The case was, from the outset, questionable given the original jurisdiction of prosecutor Patrick Fitzgerald. The questionability stems from the initial appointment of Fitzgerald and whether or not Fitzgerald is an “inferior” or “principal” officer under the Appointments Clause of the United States Constitution. Couple this with the judge’s refusal to permit the jury to hear from a memory expert while not allowing for much consideration with respect to Libby’s extremely busy schedule and massive workload on matters of national security and you begin to see the root of a pattern to incriminate someone (anyone) who can take some sort of fall for the canard of lying us into the Iraq war. But, to say the stage had not been properly set for the forthcoming rush to judgment, the pursuit to bring down the Bush administration in this concerted attempt to criminalize nothing at all, the crux of the case is even that much more perplexing, if not downright ludicrous.
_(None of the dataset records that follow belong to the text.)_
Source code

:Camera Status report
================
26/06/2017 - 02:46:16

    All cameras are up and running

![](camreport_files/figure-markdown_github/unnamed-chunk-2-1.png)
Contrary to popular belief, Lewis Libby was not charged with “outing” Valerie Plame. The man who disclosed Valerie Plame as a CIA employee to Robert Novak was Richard Armitage. Were it a crime to expose Valerie Plame as a CIA operative, neither Lewis Libby or Richard Armitage would have been charged with breaking the Intelligence Identities Protection Act. Because you see, while Valerie Plame was indeed employed by the CIA, her position was such that she was not protected under the provisions of the Act. Indeed this is a crucial fact; one in which Prosecutor Patrick Fitzgerald recognized and admitted that no law had been broken in the first place. And yet, the case (or rather witch hunt) proceeded with one of two counts; one involving conversations with reporter Judith Miller of the New York Times thrown out while the jury found for Libby on the count of conversations with Time reporter Matthew Cooper. The crux of the case however, comes from apparent discrepancies between a phone call Lewis Libby made to Meet the Press’ Tim Russert. It seems the recollection Russert has of the conversation didn’t quite gel with what Libby remembers. Either way, though we’ve asserted that Valerie Plame wasn’t protected from being “outed” and that it wasn’t Lewis Libby who “outed” her, the call Libby made to Russert wasn’t even about Valerie Plame but rather it was a complaint about Chris Mathews (I’m guessing they get a lot of those).
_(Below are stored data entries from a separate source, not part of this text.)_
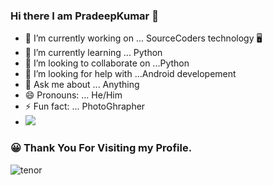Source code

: ### Hi there I am PradeepKumar 👋

- 🔭 I’m currently working on ... SourceCoders technology :desktop_computer:
- 🌱 I’m currently learning ... Python
- 👯 I’m looking to collaborate on ...Python
- 🤔 I’m looking for help with ...Android developement 
- 💬 Ask me about ... Anything
- 😄 Pronouns: ... He/Him
- ⚡ Fun fact: ... PhotoGhrapher
-  <img src="https://github-readme-stats.vercel.app/api?username=PradeepPKR&&show_icons=true&title_color=ffffff&icon_color=bb2acf&text_color=daf7dc&bg_color=151515">

 ### :grinning: Thank You For Visiting my Profile.
 

![tenor](https://user-images.githubusercontent.com/73026586/116538681-7b177e80-a905-11eb-8730-340be2d589d0.gif)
Now, those who are rushing to judgment in incriminating Lewis Libby for the crime of perjury ought to tread very lightly in harboring such a belief. For, under the United States Criminal Code: § 1623. False declarations before grand jury or court, any false declaration must not only be done knowingly but, more importantly, such a false declaration must be material to the point in question. Given that there was no criminal act stemming from the case, I’m still struggling to get my arms, not only around the belief that any falsification of Lewis Libby’s testimony was done intentionally but also, around the pertinence or relevancy of any of his testimony period. He could have rambled off his college transcripts for all we care and it still would have had no bearing on the case whatsoever. Let us say for the sake of example that you were on the stand for breaking into your neighbors home and stealing thousands of dollars in jewelry. Following the break-in of your neighbors home, their alarm went off and police were dispatched. Upon arriving to the home they nabbed a man wearing all black with a bag full of jewelry who admits to the crime. Nonetheless, you are on the witness stand and are asked, “On the night of the burglary in question did you or did you not floss your teeth before going to bed?” If you answer that you did but it is later discovered that you didn’t, ought that be considered perjury? In layman terms, that is precisely what Lewis Libby is up against.
We should seek protections from the act of prosecutorial malfeasance so that none of us should one day find ourselves hauled into court and sent to jail for a crime we didn’t commit. Political persuasions aside, that my friends is something we should all be very afraid of.